Luc m’attend plus bas. Si on veut, on peut encore descendre. Il me demande :« on remonte? » Vous vous souvenez de son plan? Remonter et passer par la crête? Mes jambes sont dures comme de la roche et je ne sais pas si j’ai apprécié ma descente. Je crois que d’être là et d’avoir survécu me suffit! « Es‑tu malade?!? Là, j’ai faim, je veux mon burrito même s’il est semi-gelé et boire la cannette de cidre. J’aurais dû en prendre 2 ou 3 juste au cas. J’ai vraiment besoin de manger et d’un remontant. « OK, pas de troubles », me dit‑il. On chill et on voit après. Je vais lui donner ça, il respecte mon rythme. Ce n’est pas un léger détail.

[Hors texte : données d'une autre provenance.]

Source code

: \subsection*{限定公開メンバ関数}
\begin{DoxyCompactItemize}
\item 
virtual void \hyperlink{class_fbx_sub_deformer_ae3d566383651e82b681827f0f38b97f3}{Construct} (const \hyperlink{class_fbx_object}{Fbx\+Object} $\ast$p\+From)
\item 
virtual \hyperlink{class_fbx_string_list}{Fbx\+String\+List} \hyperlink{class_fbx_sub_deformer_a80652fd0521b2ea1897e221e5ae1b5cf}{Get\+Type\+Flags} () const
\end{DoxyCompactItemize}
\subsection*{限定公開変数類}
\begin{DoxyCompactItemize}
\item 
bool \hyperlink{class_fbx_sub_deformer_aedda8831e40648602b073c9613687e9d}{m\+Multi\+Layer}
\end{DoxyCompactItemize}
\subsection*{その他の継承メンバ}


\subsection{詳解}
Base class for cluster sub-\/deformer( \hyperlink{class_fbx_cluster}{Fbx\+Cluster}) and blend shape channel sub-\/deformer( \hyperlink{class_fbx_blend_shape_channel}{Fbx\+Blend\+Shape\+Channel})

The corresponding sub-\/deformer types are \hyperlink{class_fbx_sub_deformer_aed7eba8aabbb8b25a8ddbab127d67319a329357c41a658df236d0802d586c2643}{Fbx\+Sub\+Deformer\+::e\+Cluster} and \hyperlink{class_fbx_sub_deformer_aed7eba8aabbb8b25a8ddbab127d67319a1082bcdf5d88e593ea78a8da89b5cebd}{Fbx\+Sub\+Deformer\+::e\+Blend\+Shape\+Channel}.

Donc, on est redescendus vers le refuge et on est allés trouver un spot à l’écart, en chemin pour « Hillman’s Highway » juste au cas où je voudrais changer d’idée. M’asseoir et enlever mon sac m’a fait le plus grand bien. Presque autant que le burrito! La can de cidre n’a pas fait long feu. J’essaie toujours de comprendre ce que je venais de vivre comme sensation. J’aurais pu me rouler en petite boule et m’endormir là, entre deux rochers, avec la mousse comme oreiller.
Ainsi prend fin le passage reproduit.